Besides knowing how to use this online device, individuals should also learn about the home loan eligibility parameters before applying.
- For salaried applicants: 23 to 62 years
- For self-employed applicants: 25 to 70 years
Credit score: 750 or above
- For salaried individuals must be of at least 3 years
- For self-employed individuals minimum 5 years
Citizenship: Applicants should be a residing citizen of India
These parameters, however alter from one lender to another, so refer to financier-specific criteria and abide by those. Now, some factors can affect home loan eligibility. Keep reading to know about them.
3 factors affecting housing loan eligibility
To avoid home loan approval delays, steer clear of the following factors.
- Low credit score
Credit score is a 3 digit score that determines the creditworthiness of a borrower. It keeps a record of existing loan details, credit card dues, type of debt taken and other information. Therefore, anything below 750 lowers the chances of approval and increases interest rates.
- Unpaid dues
A long list of debts and loans does not affect home loan eligibility, but the repayment pattern does.
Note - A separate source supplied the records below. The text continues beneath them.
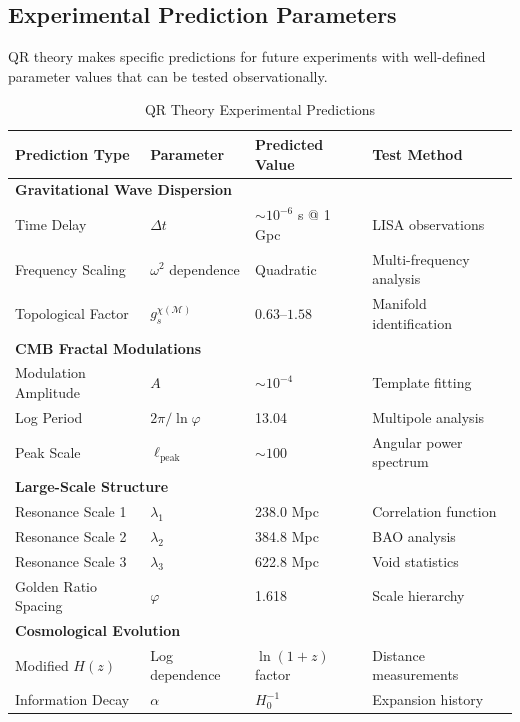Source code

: \subsection{Experimental Prediction Parameters}
\label{subsec:experimental-prediction-parameters}

QR theory makes specific predictions for future experiments with well-defined parameter values that can be tested observationally.

\begin{table}[H]
  \caption{QR Theory Experimental Predictions}
  \label{tab:experimental-predictions-parameters}
  \centering
  \begin{tabular}{@{}llll@{}}
    \toprule
    \textbf{Prediction Type} & \textbf{Parameter} & \textbf{Predicted Value} & \textbf{Test Method} \\
    \midrule
    \multicolumn{4}{l}{\textbf{Gravitational Wave Dispersion}} \\
    Time Delay        & $\Delta t$           & $\sim 10^{-6}$ s @ 1 Gpc & LISA observations \\
    Frequency Scaling & $\omega^2$ dependence & Quadratic                & Multi-frequency analysis \\
    Topological Factor& $g_s^{\chi(\mathcal{M})}$ & $0.63\text{--}1.58$   & Manifold identification \\
    \midrule
    \multicolumn{4}{l}{\textbf{CMB Fractal Modulations}} \\
    Modulation Amplitude & $A$                 & $\sim 10^{-4}$           & Template fitting \\
    Log Period           & $2\pi/\ln\varphi$   & 13.04                    & Multipole analysis \\
    Peak Scale           & $\ell_{\text{peak}}$& $\sim 100$               & Angular power spectrum \\
    \midrule
    \multicolumn{4}{l}{\textbf{Large-Scale Structure}} \\
    Resonance Scale 1 & $\lambda_1$ & 238.0 \si{Mpc} & Correlation function \\
    Resonance Scale 2 & $\lambda_2$ & 384.8 \si{Mpc} & BAO analysis \\
    Resonance Scale 3 & $\lambda_3$ & 622.8 \si{Mpc} & Void statistics \\
    Golden Ratio Spacing & $\varphi$ & 1.618 & Scale hierarchy \\
    \midrule
    \multicolumn{4}{l}{\textbf{Cosmological Evolution}} \\
    Modified $H(z)$ & Log dependence & $\ln(1+z)$ factor & Distance measurements \\
    Information Decay & $\alpha$ & $H_0^{-1}$ & Expansion history \\
    \bottomrule
  \end{tabular}
\end{table}

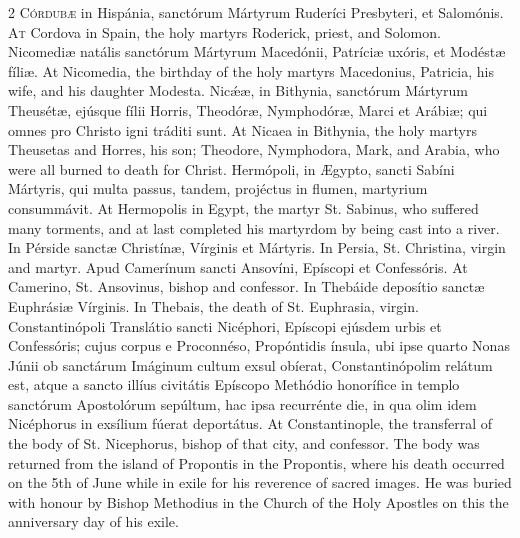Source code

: \begin{paracol}{2}
\lettrine[lines=2]{C}{órdubæ} in Hispánia, sanctórum Mártyrum 
 Ruderíci Presbyteri, et Salomónis.
\switchcolumn
{}
\lettrine[lines=2]{A}{t} Cordova in Spain, the holy martyrs Roderick, priest, and Solomon.
\switchcolumn*
{}
Nicomediæ natális sanctórum Mártyrum Macedónii, 
 Patríciæ uxóris, et Modéstæ fíliæ.
\switchcolumn
{}
At Nicomedia, the birthday of the holy martyrs Macedonius, Patricia, his 
 wife, and his daughter Modesta.
\switchcolumn*
{}
Nicǽæ, in Bithynia, sanctórum Mártyrum Theusétæ, 
 ejúsque fílii Horris, Theodóræ, Nymphodóræ, Marci et Arábiæ; qui omnes pro 
 Christo igni tráditi sunt.
\switchcolumn
{}
At Nicaea in Bithynia, the holy martyrs Theusetas and Horres, his son; 
 Theodore, Nymphodora, Mark, and Arabia, who were all burned to death for 
 Christ.
\switchcolumn*
{}
Hermópoli, in Ægypto, sancti Sabíni Mártyris, 
 qui multa passus, tandem, projéctus in flumen, martyrium consummávit.
\switchcolumn
{}
At Hermopolis in Egypt, the martyr St. Sabinus, who suffered many torments, 
 and at last completed his martyrdom by being cast into a river.
\switchcolumn*
{}
In Pérside sanctæ Christínæ, Vírginis et 
 Mártyris.
\switchcolumn
{}
In Persia, St. Christina, virgin and martyr.
\switchcolumn*
{}
Apud Camerínum sancti Ansovíni, Epíscopi et Confessóris.
\switchcolumn
{}
At Camerino, St. Ansovinus, bishop and confessor.
\switchcolumn*
{}
In Thebáide deposítio sanctæ Euphrásiæ Vírginis.
\switchcolumn
{}
In Thebais, the death of St. Euphrasia, virgin.
\switchcolumn*
{}
Constantinópoli Translátio sancti Nicéphori, 
 Epíscopi ejúsdem urbis et Confessóris; cujus corpus e Proconnéso, 
 Propóntidis ínsula, ubi ipse quarto Nonas Júnii ob sanctárum Imáginum cultum 
 exsul obíerat, Constantinópolim relátum est, atque a sancto illíus civitátis 
 Epíscopo Methódio honorífice in templo sanctórum Apostolórum sepúltum, hac 
 ipsa recurrénte die, in qua olim idem Nicéphorus in exsílium fúerat 
 deportátus.
\switchcolumn
{}
At Constantinople, the transferral of the body of St. Nicephorus, bishop of 
 that city, and confessor. The body was returned from the island of 
 Propontis in the Propontis, where his death occurred on the 5th of June 
 while in exile for his reverence of sacred images. He was buried with 
 honour by Bishop Methodius in the Church of the Holy Apostles on this the 
 anniversary day of his exile.
\switchcolumn*
{}
\end{paracol}


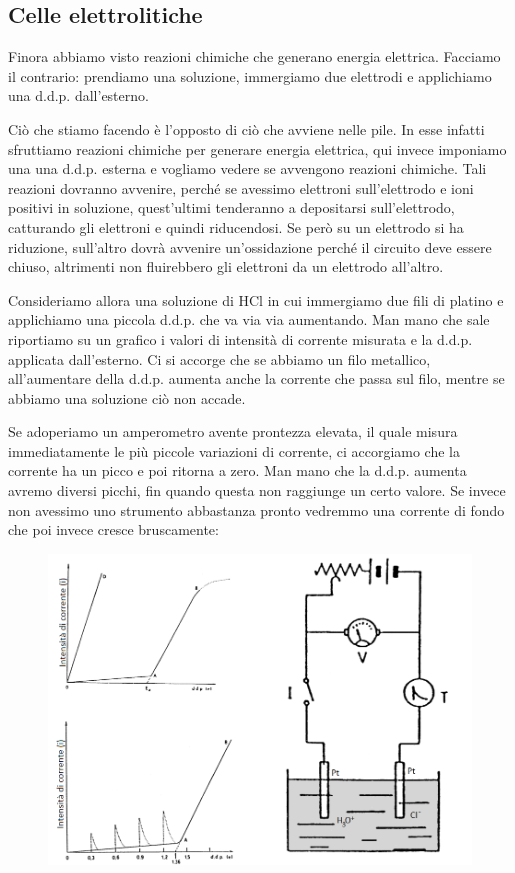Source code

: \subsection{Celle elettrolitiche}
Finora abbiamo visto reazioni chimiche che generano energia elettrica. Facciamo il contrario: prendiamo una soluzione, immergiamo due elettrodi e applichiamo una d.d.p. dall'esterno.

Ciò che stiamo facendo è l'opposto di ciò che avviene nelle pile. In esse infatti sfruttiamo reazioni chimiche per generare energia elettrica, qui invece imponiamo una una d.d.p. esterna e vogliamo vedere se avvengono reazioni chimiche. Tali reazioni dovranno avvenire, perché se avessimo elettroni sull'elettrodo e ioni positivi in soluzione, quest'ultimi tenderanno a depositarsi sull'elettrodo, catturando gli elettroni e quindi riducendosi. Se però su un elettrodo si ha riduzione, sull'altro dovrà avvenire un'ossidazione perché il circuito deve essere chiuso, altrimenti non fluirebbero gli elettroni da un elettrodo all'altro.

Consideriamo allora una soluzione di HCl in cui immergiamo due fili di platino e applichiamo una piccola d.d.p. che va via via aumentando. Man mano che sale riportiamo su un grafico i valori di intensità di corrente misurata e la d.d.p. applicata dall'esterno. Ci si accorge che se abbiamo un filo metallico, all'aumentare della d.d.p. aumenta anche la corrente che passa sul filo, mentre se abbiamo una soluzione ciò non accade.

Se adoperiamo un amperometro avente prontezza elevata, il quale misura immediatamente le più piccole variazioni di corrente, ci accorgiamo che la corrente ha un picco e poi ritorna a zero. Man mano che la d.d.p. aumenta avremo diversi picchi, fin quando questa non raggiunge un certo valore. Se invece non avessimo uno strumento abbastanza pronto vedremmo una corrente di fondo che poi invece cresce bruscamente:

\vspace{-0.5cm}\begin{figure}[H]
    \centering
    \includegraphics[width=14cm]{immagini/elettrolisi.png}
\end{figure}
Failing to repay EMIs frequently on time and on top of that, several unpaid dues can significantly bring down the chances of loan approval.
- Employment status
The chances of quick approval depend on the employment status of an applicant. For instance, if a salaried applicant is employed to a public or private firm or in an MNC, he/she seems to be a reliable borrower. Similarly, for self-employed individuals running a stable business improves the chances.
Furthermore, leading financiers extend pre-approved offers on financial products like housing loans, loans against property etc., to simplify and accelerate the application process. Individuals can check their pre-approved offers by submitting their names and contact information.
Individuals opting for joint home loans can also use a home loan eligibility calculator to confirm the loan amount of their co-applicants. This way, they get an opportunity to work on their shortfalls to improve the chances of loan approval. Also, individuals should keep the documents needed for a home loan handy to avoid any delays.